Government supporters gathered on the city’s waterfront before dawn to wave Cuban flags and photos of the late revolutionary leader Fidel Castro and his brother Raúl. The latter retired as leader of the Communist Party in April, but promised to continue fighting for the revolution as an “infantryman”.
The rally was a reaction to the https://www.reuters.com/world/americas/street-protests-break-out-cuba-2021-07-11 demonstrations that broke out across the country last Sunday amidst a Widespread commodity shortages, demands for political rights and the island nation’s worst coronavirus outbreak since the start of the pandemic.
The government admitted https://www.reuters.com/world/americas/cuba-lifts-food-medicine-customs-restrictions-after-protests-2021-07-15 some shortcomings this week, but mostly blamed https : // www. .reuters.com / world / americas / cubas-president-blames-discontent-us-sanctions-2021-07-12 protests against US-funded “counterrevolutionaries” exploiting economic hardship caused by US sanctions.
President Miguel Díaz-Canel, who also heads the Communist Party, told the crowd that “the enemy of Cuba has once again set out to destroy the sacred unity and tranquility of the citizens.”
He said that it was no small thing to call a rally, since the country saw a growing number of COVID cases: “We call them to denounce once again the blockade, aggression and terror.”
Authorities said similar rallies were held across the country.
“This revolution will continue for a long time,” said Margaritza Arteaga, a state social worker who attended the rally in Havana.
The workers had been summoned by neighborhood committees, known as Committees for the Defense of the Revolution, she said, and a state bus picked her up at 4 a.m.
Shortly before the demonstration officially began in Havana, authorities removed a man from the crowd shouting anti-government slogans that included “freedom.”

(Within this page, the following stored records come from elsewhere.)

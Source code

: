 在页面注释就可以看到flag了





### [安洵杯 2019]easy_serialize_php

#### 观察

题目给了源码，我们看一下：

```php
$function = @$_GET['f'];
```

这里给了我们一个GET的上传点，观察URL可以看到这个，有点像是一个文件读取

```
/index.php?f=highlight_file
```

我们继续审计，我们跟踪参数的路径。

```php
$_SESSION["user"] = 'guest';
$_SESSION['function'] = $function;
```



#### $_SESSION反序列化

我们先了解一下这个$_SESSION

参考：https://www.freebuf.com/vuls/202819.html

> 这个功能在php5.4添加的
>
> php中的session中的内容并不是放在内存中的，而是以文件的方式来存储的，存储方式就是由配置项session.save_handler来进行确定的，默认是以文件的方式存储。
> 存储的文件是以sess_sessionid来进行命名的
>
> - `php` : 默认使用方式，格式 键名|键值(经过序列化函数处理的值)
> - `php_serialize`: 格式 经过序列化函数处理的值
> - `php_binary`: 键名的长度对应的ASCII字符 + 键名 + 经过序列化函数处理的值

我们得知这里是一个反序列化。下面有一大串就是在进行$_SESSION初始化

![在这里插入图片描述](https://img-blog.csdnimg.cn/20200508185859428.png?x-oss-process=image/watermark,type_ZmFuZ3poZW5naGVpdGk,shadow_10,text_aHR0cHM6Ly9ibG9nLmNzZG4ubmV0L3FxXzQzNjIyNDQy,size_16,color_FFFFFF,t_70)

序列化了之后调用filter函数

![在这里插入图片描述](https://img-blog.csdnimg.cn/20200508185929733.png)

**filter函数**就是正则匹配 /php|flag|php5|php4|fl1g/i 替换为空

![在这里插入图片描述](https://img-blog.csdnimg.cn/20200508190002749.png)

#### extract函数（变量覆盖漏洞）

The number of detainees during or after the protests has grown as new reports emerge amid irregular cuts https://www.reuters.com/article/us-cuba-unrest-idAFKBN2EJ218 on the internet and messaging apps on the island where the state has a telecommunications monopoly.
The latest tally by the exile human rights group Cubalex put the detainees at 450, although some have since been released. Activists have accused the authorities of repression, as some videos have appeared on social media of police beating protesters.
The government has not yet released official figures on those detained, although it has said it has arrested those suspected of instigating unpatriotic riots or carrying out vandalism. State television has broadcast images of people looting Cuba’s controversial dollar stores and overturning empty police cars.